Wednesday, November 4, 2009

Schering-Plough Closed at $28.15 Last Night, On The NYSE (For The Very Last Time)

At that NYSE closing stock price, here is what each of the following officers will likely net, in golden parachutes, "change of control" and retirement pay -- assuming none of them land seats at the "New Merck", or if any of them do, they depart the combined company within 18 months, from today (the links show how I made my calculations, for easy reference):

CEO Fred Hassan | $175 million

CFO Bob Bertolini | $117 million

EVP Carrie Cox | $52 million

GC Tom Sabatino | $55 million

Top Four Total | $400 million

Those are very large pieces of silver.


Anonymous said...

In the end, though, it may be a cheap price to pay to keep these "executives" out of the new Merck organization. I just feel sorry for all the poor employees caught up in their destructive wake and also the victims of their next corporate foray.

Thank you for your insite and wit.
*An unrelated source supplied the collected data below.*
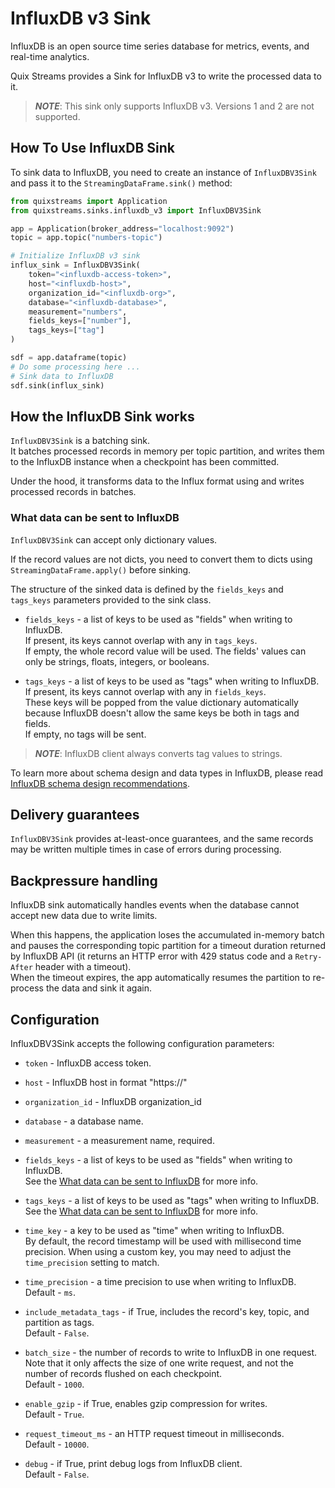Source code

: # InfluxDB v3 Sink

InfluxDB is an open source time series database for metrics, events, and real-time analytics.

Quix Streams provides a Sink for InfluxDB v3 to write the processed data to it.  

>***NOTE***: This sink only supports InfluxDB v3. Versions 1 and 2 are not supported.

## How To Use InfluxDB Sink

To sink data to InfluxDB, you need to create an instance of `InfluxDBV3Sink` and pass 
it to the `StreamingDataFrame.sink()` method:

```python
from quixstreams import Application
from quixstreams.sinks.influxdb_v3 import InfluxDBV3Sink

app = Application(broker_address="localhost:9092")
topic = app.topic("numbers-topic")

# Initialize InfluxDB v3 sink
influx_sink = InfluxDBV3Sink(
    token="<influxdb-access-token>",
    host="<influxdb-host>",
    organization_id="<influxdb-org>",
    database="<influxdb-database>",
    measurement="numbers",
    fields_keys=["number"],
    tags_keys=["tag"]
)

sdf = app.dataframe(topic)
# Do some processing here ...
# Sink data to InfluxDB
sdf.sink(influx_sink)
```

## How the InfluxDB Sink works
`InfluxDBV3Sink` is a batching sink.  
It batches processed records in memory per topic partition, and writes them to the InfluxDB instance when a checkpoint has been committed.

Under the hood, it transforms data to the Influx format using  and writes processed records in batches.

### What data can be sent to InfluxDB

`InfluxDBV3Sink` can accept only dictionary values.

If the record values are not dicts, you need to convert them to dicts using `StreamingDataFrame.apply()` before sinking.

The structure of the sinked data is defined by the `fields_keys` and `tags_keys` parameters provided to the sink class.

- `fields_keys` - a list of keys to be used as "fields" when writing to InfluxDB.  
If present, its keys cannot overlap with any in `tags_keys`.  
If empty, the whole record value will be used.
The fields' values can only be strings, floats, integers, or booleans.

- `tags_keys` - a list of keys to be used as "tags" when writing to InfluxDB.
If present, its keys cannot overlap with any in `fields_keys`.  
These keys will be popped from the value dictionary automatically because InfluxDB doesn't allow the same keys be both in tags and fields.  
If empty, no tags will be sent.
>***NOTE***: InfluxDB client always converts tag values to strings.

To learn more about schema design and data types in InfluxDB, please read [InfluxDB schema design recommendations](https://docs.influxdata.com/influxdb/cloud-serverless/write-data/best-practices/schema-design/).

## Delivery guarantees
`InfluxDBV3Sink` provides at-least-once guarantees, and the same records may be written multiple times in case of errors during processing.  

## Backpressure handling
InfluxDB sink automatically handles events when the database cannot accept new data due to write limits.  

When this happens, the application loses the accumulated in-memory batch and pauses the corresponding topic partition for a timeout duration returned by InfluxDB API (it returns an HTTP error with 429 status code and a `Retry-After` header with a timeout).  
When the timeout expires, the app automatically resumes the partition to re-process the data and sink it again.

## Configuration
InfluxDBV3Sink accepts the following configuration parameters:

- `token` - InfluxDB access token.

- `host` - InfluxDB host in format "https://<host>"

- `organization_id` - InfluxDB organization_id

- `database` - a database name.

- `measurement` - a measurement name, required.
  
- `fields_keys` - a list of keys to be used as "fields" when writing to InfluxDB.  
See the [What data can be sent to InfluxDB](#what-data-can-be-sent-to-influxdb) for more info.

- `tags_keys` - a list of keys to be used as "tags" when writing to InfluxDB.  
See the [What data can be sent to InfluxDB](#what-data-can-be-sent-to-influxdb) for more info.

            
- `time_key` - a key to be used as "time" when writing to InfluxDB.  
By default, the record timestamp will be used with millisecond time precision.
When using a custom key, you may need to adjust the `time_precision` setting to match.

- `time_precision` - a time precision to use when writing to InfluxDB.  
Default - `ms`.

- `include_metadata_tags` - if True, includes the record's key, topic, and partition as tags.  
Default - `False`.

- `batch_size` - the number of records to write to InfluxDB in one request.    
Note that it only affects the size of one write request, and not the number of records flushed on each checkpoint.    
Default - `1000`.

- `enable_gzip` - if True, enables gzip compression for writes.    
Default - `True`.

- `request_timeout_ms` - an HTTP request timeout in milliseconds.   
Default - `10000`.

- `debug` - if True, print debug logs from InfluxDB client.  
Default - `False`.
You certainly provided much food for thought.

Condor said...

It has been my honor, and pleasure.


I am hopeful that other than kibitzing on the Time-Warner board, as one suppine voice in a cast of what will ultimately be 17 or so others, Fred Hassan is done as a public company pharma CEO.

Likewise Carrie Smith Cox. "Three strikes, and you're out!" -- AHP, Pharmacia and now SGP.


Condor said...

BTW, I am not going to bother to run yet another individualized spreadsheet, but if we were to add Tom Koestler, Ph.D., into the main post's calculations, the grand total for the "top five" would be north of $450 Million -- in parachutes and retirement benefits.

Great work, if you can get it, I guess.